Zack Foster however was more critical of himself and said that his play was the one thing the offense needed to improve upon prior to Thursday night’s game at Wilson Beddingfield.
There normally is not a lot to nitpick about in a 52-0 victory, but North Edgecombe coach Keith Parisher did notice a few things the Warriors will need to work on despite blowing out Northwest Halifax on Friday.
Parisher said the team had a few mishandled center-quarterback exchanges, and Warriors’ running backs were out of position on a few plays.
North Edgecombe played every athlete, and each had an opportunity to improve in advance of Thursday night’s rivalry game against SouthWest Edgecombe.
It’s a game North Edgecombe has not won in more than a decade.
“We’re going to have to play at the top of our game,” Parisher said. “(SouthWest Edgecombe) is not a bad team.

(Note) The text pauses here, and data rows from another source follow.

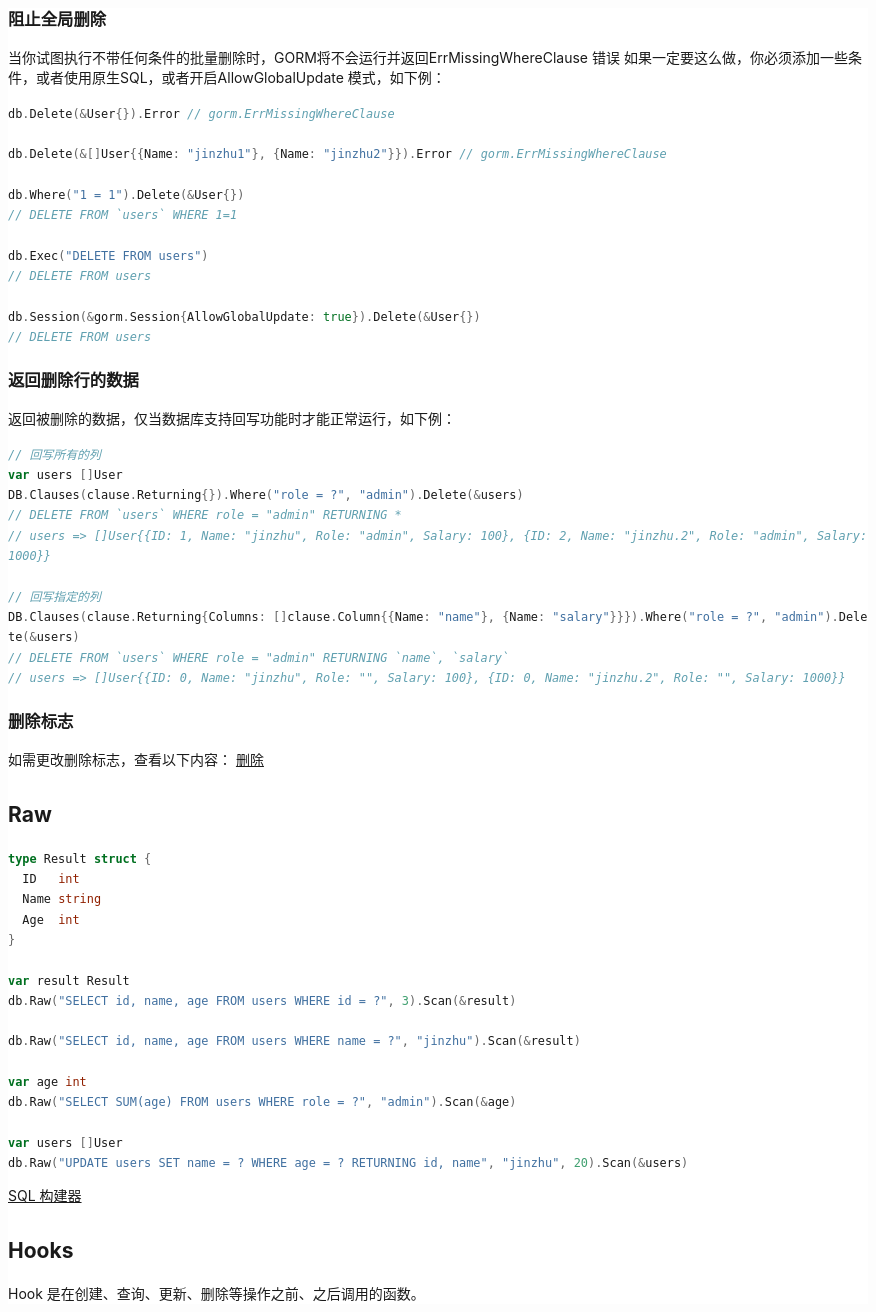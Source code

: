 ### 阻止全局删除
当你试图执行不带任何条件的批量删除时，GORM将不会运行并返回ErrMissingWhereClause 错误
如果一定要这么做，你必须添加一些条件，或者使用原生SQL，或者开启AllowGlobalUpdate 模式，如下例：
```go
db.Delete(&User{}).Error // gorm.ErrMissingWhereClause

db.Delete(&[]User{{Name: "jinzhu1"}, {Name: "jinzhu2"}}).Error // gorm.ErrMissingWhereClause

db.Where("1 = 1").Delete(&User{})
// DELETE FROM `users` WHERE 1=1

db.Exec("DELETE FROM users")
// DELETE FROM users

db.Session(&gorm.Session{AllowGlobalUpdate: true}).Delete(&User{})
// DELETE FROM users
```
### 返回删除行的数据
返回被删除的数据，仅当数据库支持回写功能时才能正常运行，如下例：
```go
// 回写所有的列
var users []User
DB.Clauses(clause.Returning{}).Where("role = ?", "admin").Delete(&users)
// DELETE FROM `users` WHERE role = "admin" RETURNING *
// users => []User{{ID: 1, Name: "jinzhu", Role: "admin", Salary: 100}, {ID: 2, Name: "jinzhu.2", Role: "admin", Salary: 1000}}

// 回写指定的列
DB.Clauses(clause.Returning{Columns: []clause.Column{{Name: "name"}, {Name: "salary"}}}).Where("role = ?", "admin").Delete(&users)
// DELETE FROM `users` WHERE role = "admin" RETURNING `name`, `salary`
// users => []User{{ID: 0, Name: "jinzhu", Role: "", Salary: 100}, {ID: 0, Name: "jinzhu.2", Role: "", Salary: 1000}}
```
### 删除标志
如需更改删除标志，查看以下内容：
[删除](https://gorm.io/zh_CN/docs/delete.html#%E5%88%A0%E9%99%A4%E6%A0%87%E5%BF%97)
## Raw
```go
type Result struct {
  ID   int
  Name string
  Age  int
}

var result Result
db.Raw("SELECT id, name, age FROM users WHERE id = ?", 3).Scan(&result)

db.Raw("SELECT id, name, age FROM users WHERE name = ?", "jinzhu").Scan(&result)

var age int
db.Raw("SELECT SUM(age) FROM users WHERE role = ?", "admin").Scan(&age)

var users []User
db.Raw("UPDATE users SET name = ? WHERE age = ? RETURNING id, name", "jinzhu", 20).Scan(&users)

```
[SQL 构建器](https://gorm.io/zh_CN/docs/sql_builder.html)
## Hooks
Hook 是在创建、查询、更新、删除等操作之前、之后调用的函数。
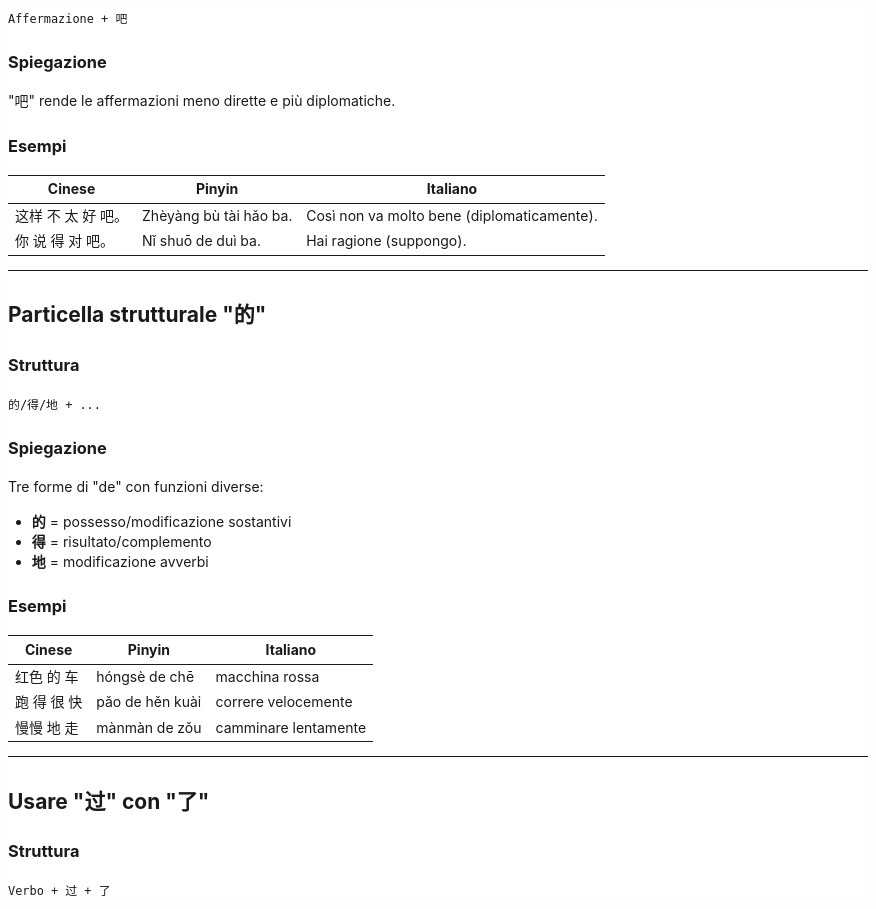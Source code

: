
 ```text
Affermazione + 吧
```

### Spiegazione

"吧" rende le affermazioni meno dirette e più diplomatiche.

### Esempi

| Cinese | Pinyin | Italiano |
| -------- | -------- | ---------- |
| 这样 不 太 好 吧。 | Zhèyàng bù tài hǎo ba. | Così non va molto bene (diplomaticamente). |
| 你 说 得 对 吧。 | Nǐ shuō de duì ba. | Hai ragione (suppongo). |

---

## Particella strutturale "的"

### Struttura

```text
的/得/地 + ...
```

### Spiegazione

Tre forme di "de" con funzioni diverse:

- **的** = possesso/modificazione sostantivi
- **得** = risultato/complemento
- **地** = modificazione avverbi

### Esempi

| Cinese | Pinyin | Italiano |
| -------- | -------- | ---------- |
| 红色 的 车 | hóngsè de chē | macchina rossa |
| 跑 得 很 快 | pǎo de hěn kuài | correre velocemente |
| 慢慢 地 走 | mànmàn de zǒu | camminare lentamente |

---

## Usare "过" con "了"

### Struttura

```text
Verbo + 过 + 了
```
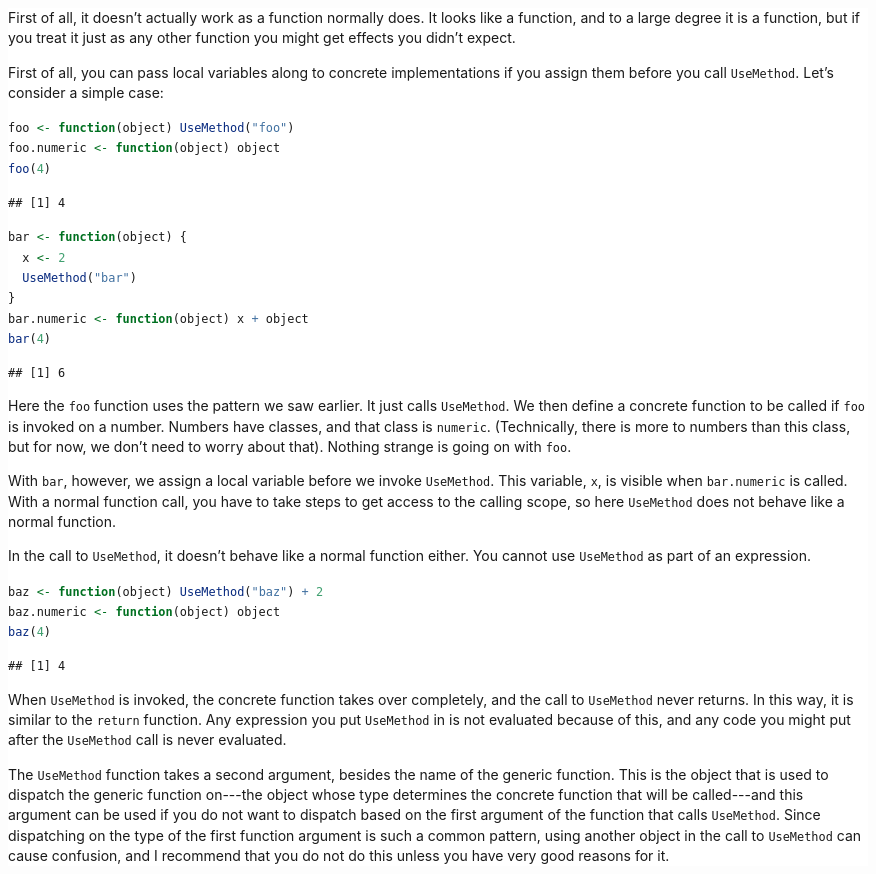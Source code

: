 First of all, it doesn’t actually work as a function normally does. It looks like a function, and to a large degree it is a function, but if you treat it just as any other function you might get effects you didn’t expect.

First of all, you can pass local variables along to concrete implementations if you assign them before you call `UseMethod`. Let’s consider a simple case:


```r
foo <- function(object) UseMethod("foo")
foo.numeric <- function(object) object
foo(4)
```

```
## [1] 4
```

```r
bar <- function(object) {
  x <- 2
  UseMethod("bar")
}
bar.numeric <- function(object) x + object
bar(4)
```

```
## [1] 6
```

Here the `foo` function uses the pattern we saw earlier. It just calls `UseMethod`. We then define a concrete function to be called if `foo` is invoked on a number. Numbers have classes, and that class is `numeric`. (Technically, there is more to numbers than this class, but for now, we don’t need to worry about that). Nothing strange is going on with `foo`.

With `bar`, however, we assign a local variable before we invoke `UseMethod`. This variable, `x`, is visible when `bar.numeric` is called. With a normal function call, you have to take steps to get access to the calling scope, so here `UseMethod` does not behave like a normal function.

In the call to `UseMethod`, it doesn’t behave like a normal function either. You cannot use `UseMethod` as part of an expression.


```r
baz <- function(object) UseMethod("baz") + 2
baz.numeric <- function(object) object
baz(4)
```

```
## [1] 4
```

When `UseMethod` is invoked, the concrete function takes over completely, and the call to `UseMethod` never returns. In this way, it is similar to the `return` function. Any expression you put `UseMethod` in is not evaluated because of this, and any code you might put after the `UseMethod` call is never evaluated.

The `UseMethod` function takes a second argument, besides the name of the generic function. This is the object that is used to dispatch the generic function on---the object whose type determines the concrete function that will be called---and this argument can be used if you do not want to dispatch based on the first argument of the function that calls `UseMethod`. Since dispatching on the type of the first function argument is such a common pattern, using another object in the call to `UseMethod` can cause confusion, and I recommend that you do not do this unless you have very good reasons for it.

They lost to a good team Friday.”
Vikings coach Jeff Craddock was quick to point out the positives after a 33-6 win against Nash Central on Friday, but there was also one looming negative. Tarboro had three extra points blocked along with a 38-yard field goal attempt.
“That should be a strength of ours,” Craddock said. “Dawson (Harris) can kick the hell out of a ball, but we left a lot of points out there.”
Harris, who doubles as the team’s place-kicker when he’s not at quarterback, didn’t appear to be the problem.
The Vikings simply couldn’t hold a block at the point of attack, which allowed Nash Central to put a hand on every extra point attempt.
Harris lined up for a field goal early in the third quarter, but the Bulldogs were in the backfield before he even reached the ball.
Special teams are a third of the game, and winning programs usually don’t have problems in that department.
“We have got enough to work on just with the kicking game,” Craddock said.